- WORK REQUEST
Go through the entries one line at a time, and gather every line that has the word "sending".

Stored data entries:
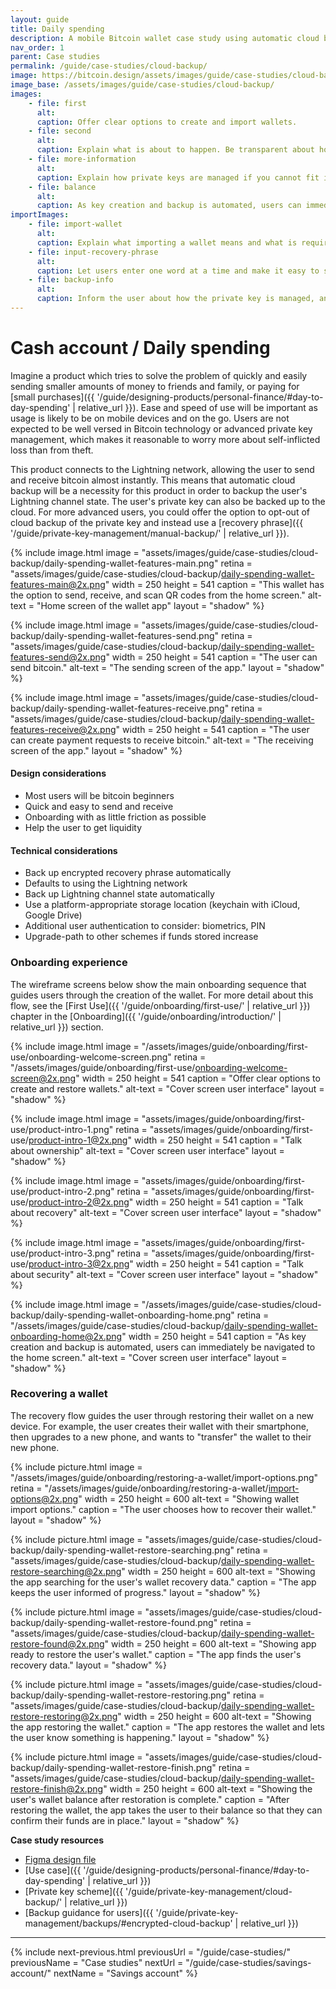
 ```yaml
---
layout: guide
title: Daily spending
description: A mobile Bitcoin wallet case study using automatic cloud backup as a private key management scheme.
nav_order: 1
parent: Case studies
permalink: /guide/case-studies/cloud-backup/
image: https://bitcoin.design/assets/images/guide/case-studies/cloud-backup/cloud-backup-preview.jpg
image_base: /assets/images/guide/case-studies/cloud-backup/
images:
    - file: first
      alt:
      caption: Offer clear options to create and import wallets.
    - file: second
      alt:
      caption: Explain what is about to happen. Be transparent about how the private key is stored and the risks. Advanced options can be placed on a separate page.
    - file: more-information
      alt:
      caption: Explain how private keys are managed if you cannot fit it all on the previous screen. Link to general Bitcoin information to help users get up to speed.
    - file: balance
      alt:
      caption: As key creation and backup is automated, users can immediately be navigated to the home screen.
importImages:
    - file: import-wallet
      alt:
      caption: Explain what importing a wallet means and what is required. Point out features or functions your wallet does not support if users may expect them.
    - file: input-recovery-phrase
      alt:
      caption: Let users enter one word at a time and make it easy to see what order they should go in.
    - file: backup-info
      alt:
      caption: Inform the user about how the private key is managed, and if you have options let users decide here.
---
```


<!--
Editor's notes

Daily spending case study.

Illustration sources

https://www.figma.com/community/file/968416729557947210

-->

# Cash account / Daily spending

Imagine a product which tries to solve the problem of quickly and easily sending smaller amounts of money to friends and family, or paying for [small purchases]({{ '/guide/designing-products/personal-finance/#day-to-day-spending' | relative_url }}). Ease and speed of use will be important as usage is likely to be on mobile devices and on the go. Users are not expected to be well versed in Bitcoin technology or advanced private key management, which makes it reasonable to worry more about self-inflicted loss than from theft.

This product connects to the Lightning network, allowing the user to send and receive bitcoin almost instantly. This means that automatic cloud backup will be a necessity for this product in order to backup the user's Lightning channel state. The user's private key can also be backed up to the cloud. For more advanced users, you could offer the option to opt-out of cloud backup of the private key and instead use a [recovery phrase]({{ '/guide/private-key-management/manual-backup/' | relative_url }}).

<div class="image-slide-gallery">

{% include image.html
   image = "assets/images/guide/case-studies/cloud-backup/daily-spending-wallet-features-main.png"
   retina = "assets/images/guide/case-studies/cloud-backup/daily-spending-wallet-features-main@2x.png"
   width = 250
   height = 541
   caption = "This wallet has the option to send, receive, and scan QR codes from the home screen."
   alt-text = "Home screen of the wallet app"
   layout = "shadow"
%}

{% include image.html
   image = "assets/images/guide/case-studies/cloud-backup/daily-spending-wallet-features-send.png"
   retina = "assets/images/guide/case-studies/cloud-backup/daily-spending-wallet-features-send@2x.png"
   width = 250
   height = 541
   caption = "The user can send bitcoin."
   alt-text = "The sending screen of the app."
   layout = "shadow"
%}

{% include image.html
   image = "assets/images/guide/case-studies/cloud-backup/daily-spending-wallet-features-receive.png"
   retina = "assets/images/guide/case-studies/cloud-backup/daily-spending-wallet-features-receive@2x.png"
   width = 250
   height = 541
   caption = "The user can create payment requests to receive bitcoin."
   alt-text = "The receiving screen of the app."
   layout = "shadow"
%}



</div>

#### Design considerations
- Most users will be bitcoin beginners
- Quick and easy to send and receive
- Onboarding with as little friction as possible
- Help the user to get liquidity

#### Technical considerations
- Back up encrypted recovery phrase automatically
- Defaults to using the Lightning network
- Back up Lightning channel state automatically
- Use a platform-appropriate storage location (keychain with iCloud, Google Drive)
- Additional user authentication to consider: biometrics, PIN
- Upgrade-path to other schemes if funds stored increase

### Onboarding experience

The wireframe screens below show the main onboarding sequence that guides users through the creation of the wallet. For more detail about this flow, see the [First Use]({{ '/guide/onboarding/first-use/' | relative_url }}) chapter in the [Onboarding]({{ '/guide/onboarding/introduction/' | relative_url }}) section.


<div class="image-slide-gallery">

{% include image.html
   image = "/assets/images/guide/onboarding/first-use/onboarding-welcome-screen.png"
   retina = "/assets/images/guide/onboarding/first-use/onboarding-welcome-screen@2x.png"
   width = 250
   height = 541
   caption = "Offer clear options to create and restore wallets."
   alt-text = "Cover screen user interface"
   layout = "shadow"
%}

{% include image.html
   image = "assets/images/guide/onboarding/first-use/product-intro-1.png"
   retina = "assets/images/guide/onboarding/first-use/product-intro-1@2x.png"
   width = 250
   height = 541
   caption = "Talk about ownership"
   alt-text = "Cover screen user interface"
   layout = "shadow"
%}

{% include image.html
   image = "assets/images/guide/onboarding/first-use/product-intro-2.png"
   retina = "assets/images/guide/onboarding/first-use/product-intro-2@2x.png"
   width = 250
   height = 541
   caption = "Talk about recovery"
   alt-text = "Cover screen user interface"
   layout = "shadow"
%}

{% include image.html
   image = "assets/images/guide/onboarding/first-use/product-intro-3.png"
   retina = "assets/images/guide/onboarding/first-use/product-intro-3@2x.png"
   width = 250
   height = 541
   caption = "Talk about security"
   alt-text = "Cover screen user interface"
   layout = "shadow"
%}

{% include image.html
   image = "/assets/images/guide/case-studies/cloud-backup/daily-spending-wallet-onboarding-home.png"
   retina = "/assets/images/guide/case-studies/cloud-backup/daily-spending-wallet-onboarding-home@2x.png"
   width = 250
   height = 541
   caption = "As key creation and backup is automated, users can immediately be navigated to the home screen."
   alt-text = "Cover screen user interface"
   layout = "shadow"
%}

</div>

### Recovering a wallet

The recovery flow guides the user through restoring their wallet on a new device. For example, the user creates their wallet with their smartphone, then upgrades to a new phone, and wants to "transfer" the wallet to their new phone.

<div class="image-slide-gallery">

{% include picture.html
   image = "/assets/images/guide/onboarding/restoring-a-wallet/import-options.png"
   retina = "/assets/images/guide/onboarding/restoring-a-wallet/import-options@2x.png"
   width = 250
   height = 600
   alt-text = "Showing wallet import options."
   caption = "The user chooses how to recover their wallet."
   layout = "shadow"
%}

{% include picture.html
   image = "assets/images/guide/case-studies/cloud-backup/daily-spending-wallet-restore-searching.png"
   retina = "assets/images/guide/case-studies/cloud-backup/daily-spending-wallet-restore-searching@2x.png"
   width = 250
   height = 600
   alt-text = "Showing the app searching for the user's wallet recovery data."
   caption = "The app keeps the user informed of progress."
   layout = "shadow"
%}

{% include picture.html
   image = "assets/images/guide/case-studies/cloud-backup/daily-spending-wallet-restore-found.png"
   retina = "assets/images/guide/case-studies/cloud-backup/daily-spending-wallet-restore-found@2x.png"
   width = 250
   height = 600
   alt-text = "Showing app ready to restore the user's wallet."
   caption = "The app finds the user's recovery data."
   layout = "shadow"
%}

{% include picture.html
   image = "assets/images/guide/case-studies/cloud-backup/daily-spending-wallet-restore-restoring.png"
   retina = "assets/images/guide/case-studies/cloud-backup/daily-spending-wallet-restore-restoring@2x.png"
   width = 250
   height = 600
   alt-text = "Showing the app restoring the wallet."
   caption = "The app restores the wallet and lets the user know something is happening."
   layout = "shadow"
%}

{% include picture.html
   image = "assets/images/guide/case-studies/cloud-backup/daily-spending-wallet-restore-finish.png"
   retina = "assets/images/guide/case-studies/cloud-backup/daily-spending-wallet-restore-finish@2x.png"
   width = 250
   height = 600
   alt-text = "Showing the user's wallet balance after restoration is complete."
   caption = "After restoring the wallet, the app takes the user to their balance so that they can confirm their funds are in place."
   layout = "shadow"
%}

</div>

**Case study resources**

- [Figma design file](https://www.figma.com/file/dXSeWwzKoVvS0Xm9VT9HuJ/Daily-Spending-Case-Study---Bitcoin-Design-Guide?node-id=0%3A1)
- [Use case]({{ '/guide/designing-products/personal-finance/#day-to-day-spending' | relative_url }})
- [Private key scheme]({{ '/guide/private-key-management/cloud-backup/' | relative_url }})
- [Backup guidance for users]({{ '/guide/private-key-management/backups/#encrypted-cloud-backup' | relative_url }})

---

{% include next-previous.html
   previousUrl = "/guide/case-studies/"
   previousName = "Case studies"
   nextUrl = "/guide/case-studies/savings-account/"
   nextName = "Savings account"
%}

- SOLUTION TO THIS EXERCISE
Imagine a product which tries to solve the problem of quickly and easily sending smaller amounts of money to friends and family, or paying for [small purchases]({{ '/guide/designing-products/personal-finance/#day-to-day-spending' | relative_url }}). Ease and speed of use will be important as usage is likely to be on mobile devices and on the go. Users are not expected to be well versed in Bitcoin technology or advanced private key management, which makes it reasonable to worry more about self-inflicted loss than from theft.
   alt-text = "The sending screen of the app."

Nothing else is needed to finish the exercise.